**Stored data entries**
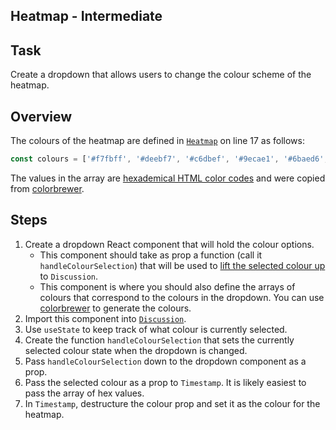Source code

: ## Heatmap - Intermediate

## Task
Create a dropdown that allows users to change the colour scheme of the heatmap.

## Overview
The colours of the heatmap are defined in [`Heatmap`](../../../frontend/src/components/Heatmap.js) on line 17 as follows:
```js
const colours = ['#f7fbff', '#deebf7', '#c6dbef', '#9ecae1', '#6baed6', '#4292c6', '#2171b5', '#08519c', '#08306b']
```
The values in the array are [hexademical HTML color codes](https://htmlcolorcodes.com/) and were copied from [colorbrewer](http://colorbrewer2.org/#type=sequential&scheme=Blues&n=9).

## Steps
1. Create a dropdown React component that will hold the colour options.
    * This component should take as prop a function (call it `handleColourSelection`) that will be used to [lift the selected colour up](https://reactjs.org/docs/lifting-state-up.html) to `Discussion`.
    * This component is where you should also define the arrays of colours that correspond to the colours in the dropdown. You can use [colorbrewer](http://colorbrewer2.org/#type=sequential&scheme=BuGn&n=3) to generate the colours.
1. Import this component into [`Discussion`](../../../frontend/src/components/Discussion.js).
1. Use `useState` to keep track of what colour is currently selected.
1. Create the function `handleColourSelection` that sets the currently selected colour state when the dropdown is changed.
1. Pass `handleColourSelection` down to the dropdown component as a prop.
1. Pass the selected colour as a prop to `Timestamp`. It is likely easiest to pass the array of hex values.
1. In `Timestamp`, destructure the colour prop and set it as the colour for the heatmap.
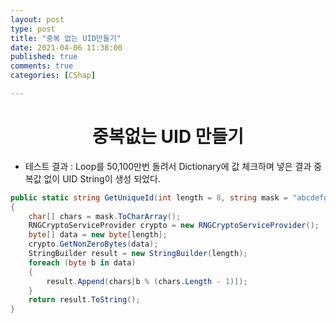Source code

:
 ```yaml
---
layout: post
type: post
title: "중복 없는 UID만들기"
date: 2021-04-06 11:38:00
published: true
comments: true
categories: [CShap]

---
```



# <center>  중복없는 UID 만들기 </center> #  
 - 테스트 결과 : Loop를 50,100만번 돌려서 Dictionary에 값 체크하며 넣은 결과 중복값 없이 UID String이 생성 되었다.

```cs
public static string GetUniqueId(int length = 8, string mask = "abcdefghijklmnopqrstuvwxyzABCDEFGHIJKLMNOPQRSTUVWXYZ1234567890")
{
    char[] chars = mask.ToCharArray();
    RNGCryptoServiceProvider crypto = new RNGCryptoServiceProvider();
    byte[] data = new byte[length];
    crypto.GetNonZeroBytes(data);
    StringBuilder result = new StringBuilder(length);
    foreach (byte b in data)
    {
        result.Append(chars[b % (chars.Length - 1)]);
    }
    return result.ToString();
}
```

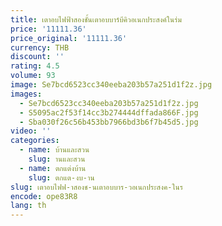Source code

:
 ```yaml
---
title: เตาอบไฟฟ้าสองชั้นเตาอบบาร์บีคิวอเนกประสงค์ในร่ม
price: '11111.36'
price_original: '11111.36'
currency: THB
discount: ''
rating: 4.5
volume: 93
image: Se7bcd6523cc340eeba203b57a251d1f2z.jpg
images:
  - Se7bcd6523cc340eeba203b57a251d1f2z.jpg
  - S5095ac2f53f14cc3b274444dffada866F.jpg
  - Sba030f26c56b453bb7966bd3b6f7b45d5.jpg
video: ''
categories:
  - name: บ้านและสวน
    slug: านและสวน
  - name: ตกแต่งบ้าน
    slug: ตกแต-งบ-าน
slug: เตาอบไฟฟ-าสองช-นเตาอบบาร-วอเนกประสงค-ในร
encode: ope83R8
lang: th
---
```

  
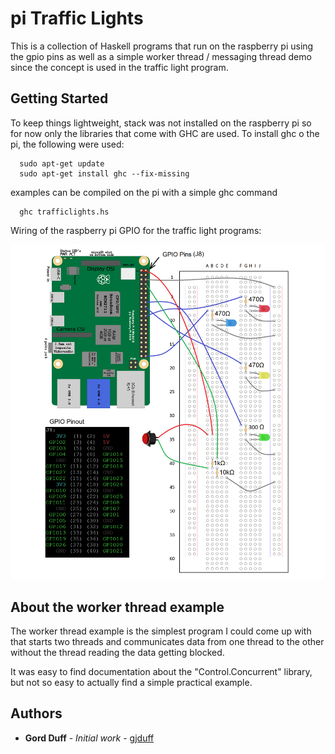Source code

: # pi Traffic Lights

This is a collection of Haskell programs that run on the
raspberry pi using the gpio pins as well as a simple worker thread
/ messaging thread demo since the concept is used in the traffic
light program.

## Getting Started

To keep things lightweight, stack was not installed on the raspberry
pi so for now only the libraries that come with GHC are used.
To install ghc o the pi, the following were used:
```
  sudo apt-get update
  sudo apt-get install ghc --fix-missing
```

examples can be compiled on the pi with a simple ghc command
```
  ghc trafficlights.hs
```

Wiring of the raspberry pi GPIO for the traffic light programs:

![](images/pi4_traffic.png)


## About the worker thread example

The worker thread example is the simplest program I could come up with that
starts two threads and communicates data from one thread to the other
without the thread reading the data getting blocked. 

It was easy to find documentation about the "Control.Concurrent" library, but 
not so easy to actually find a simple practical example.


## Authors

* **Gord Duff** - *Initial work* - [gjduff](https://github.com/gjduff)
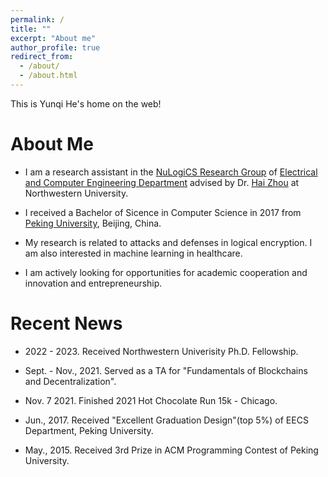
 ```yaml
---
permalink: /
title: ""
excerpt: "About me"
author_profile: true
redirect_from: 
  - /about/
  - /about.html
---
```


This is Yunqi He's home on the web!

About Me
======

- I am a research assistant in the [NuLogiCS Research Group](http://users.eecs.northwestern.edu/~haizhou/nulogics.html) of [Electrical and Computer Engineering Department](https://www.mccormick.northwestern.edu/electrical-computer/) advised by Dr. [Hai Zhou](http://users.eecs.northwestern.edu/~haizhou/) at Northwestern University.


- I received a Bachelor of Sicence in Computer Science in 2017 from [Peking University](https://english.pku.edu.cn/), Beijing, China.


- My research is related to attacks and defenses in logical encryption. I am also interested in machine learning in healthcare.


- I am actively looking for opportunities for academic cooperation and innovation and entrepreneurship.

Recent News
======
- 2022 - 2023. Received Northwestern Univerisity Ph.D. Fellowship.


- Sept. - Nov., 2021. Served as a TA for "Fundamentals of Blockchains and Decentralization".


- Nov. 7 2021. Finished 2021 Hot Chocolate Run 15k - Chicago.


- Jun., 2017. Received "Excellent Graduation Design"(top 5%) of EECS Department, Peking University.


- May., 2015. Received 3rd Prize in ACM Programming Contest of Peking University.


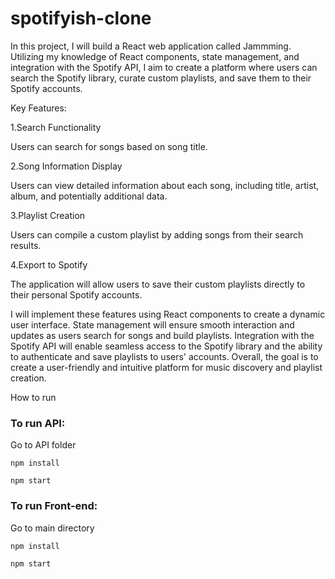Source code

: # spotifyish-clone

In this project, I will build a React web application called Jammming. Utilizing my knowledge of React components, state management, and integration with the Spotify API, I aim to create a platform where users can search the Spotify library, curate custom playlists, and save them to their Spotify accounts.

Key Features:

1.Search Functionality

Users can search for songs based on song title.

2.Song Information Display

Users can view detailed information about each song, including title, artist, album, and potentially additional data.

3.Playlist Creation

Users can compile a custom playlist by adding songs from their search results.

4.Export to Spotify

The application will allow users to save their custom playlists directly to their personal Spotify accounts.

I will implement these features using React components to create a dynamic user interface. State management will ensure smooth interaction and updates as users search for songs and build playlists. Integration with the Spotify API will enable seamless access to the Spotify library and the ability to authenticate and save playlists to users' accounts. Overall, the goal is to create a user-friendly and intuitive platform for music discovery and playlist creation.

How to run

### To run API:
Go to API folder

```
npm install
```
```
npm start
```

### To run Front-end: 

Go to main directory

```
npm install
``` 
```
npm start
```
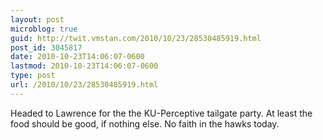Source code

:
```yaml
---
layout: post
microblog: true
guid: http://twit.vmstan.com/2010/10/23/28530485919.html
post_id: 3045817
date: 2010-10-23T14:06:07-0600
lastmod: 2010-10-23T14:06:07-0600
type: post
url: /2010/10/23/28530485919.html
---
```

Headed to Lawrence for the the KU-Perceptive tailgate party. At least the food should be good, if nothing else. No faith in the hawks today.
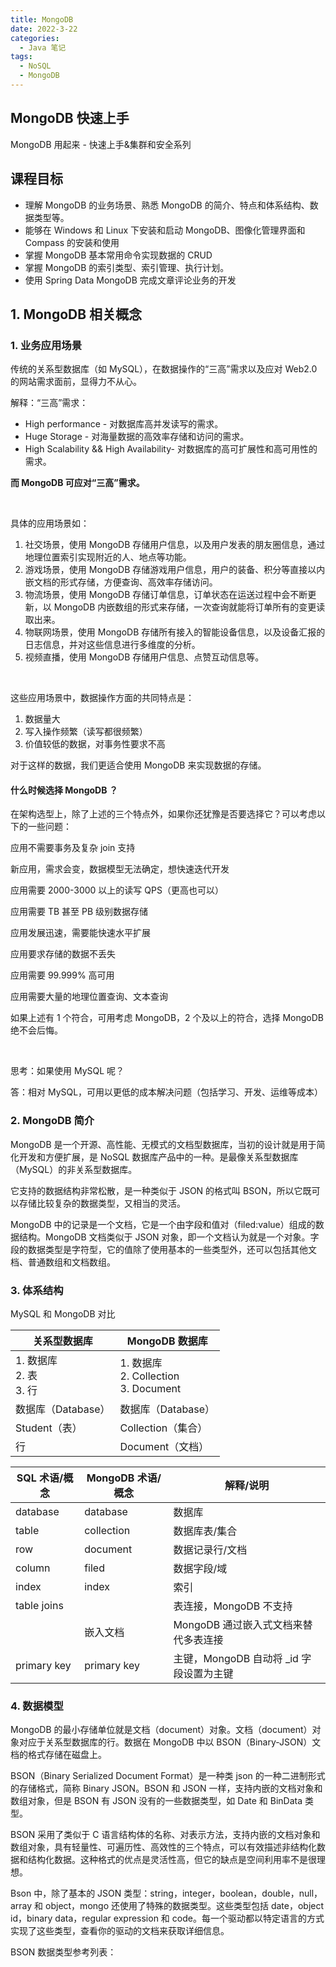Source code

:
 ```yaml
---
title: MongoDB
date: 2022-3-22
categories:
  - Java 笔记
tags:
  - NoSQL
  - MongoDB
---
```


## MongoDB 快速上手

MongoDB 用起来 - 快速上手\&集群和安全系列

## 课程目标

- 理解 MongoDB 的业务场景、熟悉 MongoDB 的简介、特点和体系结构、数据类型等。
- 能够在 Windows 和 Linux 下安装和启动 MongoDB、图像化管理界面和 Compass 的安装和使用
- 掌握 MongoDB 基本常用命令实现数据的 CRUD
- 掌握 MongoDB 的索引类型、索引管理、执行计划。
- 使用 Spring Data MongoDB 完成文章评论业务的开发

## 1. MongoDB 相关概念

### 1. 业务应用场景

传统的关系型数据库（如 MySQL），在数据操作的“三高”需求以及应对 Web2.0 的网站需求面前，显得力不从心。

解释：“三高”需求：

- High performance - 对数据库高并发读写的需求。
- Huge Storage - 对海量数据的高效率存储和访问的需求。
- High Scalability && High Availability- 对数据库的高可扩展性和高可用性的需求。

**而 MongoDB 可应对“三高”需求。**

<br>

具体的应用场景如：

1. 社交场景，使用 MongoDB 存储用户信息，以及用户发表的朋友圈信息，通过地理位置索引实现附近的人、地点等功能。
2. 游戏场景，使用 MongoDB 存储游戏用户信息，用户的装备、积分等直接以内嵌文档的形式存储，方便查询、高效率存储访问。
3. 物流场景，使用 MongoDB 存储订单信息，订单状态在运送过程中会不断更新，以 MongoDB 内嵌数组的形式来存储，一次查询就能将订单所有的变更读取出来。
4. 物联网场景，使用 MongoDB 存储所有接入的智能设备信息，以及设备汇报的日志信息，并对这些信息进行多维度的分析。
5. 视频直播，使用 MongoDB 存储用户信息、点赞互动信息等。

<br>

这些应用场景中，数据操作方面的共同特点是：

1. 数据量大
2. 写入操作频繁（读写都很频繁）
3. 价值较低的数据，对事务性要求不高

对于这样的数据，我们更适合使用 MongoDB 来实现数据的存储。

#### 什么时候选择 MongoDB ？

在架构选型上，除了上述的三个特点外，如果你还犹豫是否要选择它？可以考虑以下的一些问题：

应用不需要事务及复杂 join 支持

新应用，需求会变，数据模型无法确定，想快速迭代开发

应用需要 2000-3000 以上的读写 QPS（更高也可以）

应用需要 TB 甚至 PB 级别数据存储

应用发展迅速，需要能快速水平扩展

应用要求存储的数据不丢失

应用需要 99.999% 高可用

应用需要大量的地理位置查询、文本查询

如果上述有 1 个符合，可用考虑 MongoDB，2 个及以上的符合，选择 MongoDB 绝不会后悔。

<br>

思考：如果使用 MySQL 呢？

答：相对 MySQL，可用以更低的成本解决问题（包括学习、开发、运维等成本）

### 2. MongoDB 简介

MongoDB 是一个开源、高性能、无模式的文档型数据库，当初的设计就是用于简化开发和方便扩展，是 NoSQL 数据库产品中的一种。是最像关系型数据库（MySQL）的非关系型数据库。

它支持的数据结构非常松散，是一种类似于 JSON 的格式叫 BSON，所以它既可以存储比较复杂的数据类型，又相当的灵活。

MongoDB 中的记录是一个文档，它是一个由字段和值对（filed:value）组成的数据结构。MongoDB 文档类似于 JSON 对象，即一个文档认为就是一个对象。字段的数据类型是字符型，它的值除了使用基本的一些类型外，还可以包括其他文档、普通数组和文档数组。

### 3. 体系结构

MySQL 和 MongoDB 对比

| 关系型数据库                    | MongoDB 数据库                                |
| ------------------------------- | --------------------------------------------- |
| 1. 数据库<br />2. 表<br />3. 行 | 1. 数据库<br />2. Collection<br />3. Document |
| 数据库（Database）              | 数据库（Database）                            |
| Student（表）                   | Collection（集合）                            |
| 行                              | Document（文档）                              |

| SQL 术语/概念 | MongoDB 术语/概念 | 解释/说明                                |
| ------------- | ----------------- | ---------------------------------------- |
| database      | database          | 数据库                                   |
| table         | collection        | 数据库表/集合                            |
| row           | document          | 数据记录行/文档                          |
| column        | filed             | 数据字段/域                              |
| index         | index             | 索引                                     |
| table joins   |                   | 表连接，MongoDB 不支持                   |
|               | 嵌入文档          | MongoDB 通过嵌入式文档来替代多表连接     |
| primary key   | primary key       | 主键，MongoDB 自动将 \_id 字段设置为主键 |

### 4. 数据模型

MongoDB 的最小存储单位就是文档（document）对象。文档（document）对象对应于关系型数据库的行。数据在 MongoDB 中以 BSON（Binary-JSON）文档的格式存储在磁盘上。

BSON（Binary Serialized Document Format）是一种类 json 的一种二进制形式的存储格式，简称 Binary JSON。BSON 和 JSON 一样，支持内嵌的文档对象和数组对象，但是 BSON 有 JSON 没有的一些数据类型，如 Date 和 BinData 类型。

BSON 采用了类似于 C 语言结构体的名称、对表示方法，支持内嵌的文档对象和数组对象，具有轻量性、可遍历性、高效性的三个特点，可以有效描述非结构化数据和结构化数据。这种格式的优点是灵活性高，但它的缺点是空间利用率不是很理想。

Bson 中，除了基本的 JSON 类型：string，integer，boolean，double，null，array 和 object，mongo 还使用了特殊的数据类型。这些类型包括 date，object id，binary data，regular expression 和 code。每一个驱动都以特定语言的方式实现了这些类型，查看你的驱动的文档来获取详细信息。

BSON 数据类型参考列表：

**THE TASK**
Across the entries above, find each line with the word "programs" and please copy it out.

**TASK RESULT**
This is a collection of Haskell programs that run on the
Wiring of the raspberry pi GPIO for the traffic light programs:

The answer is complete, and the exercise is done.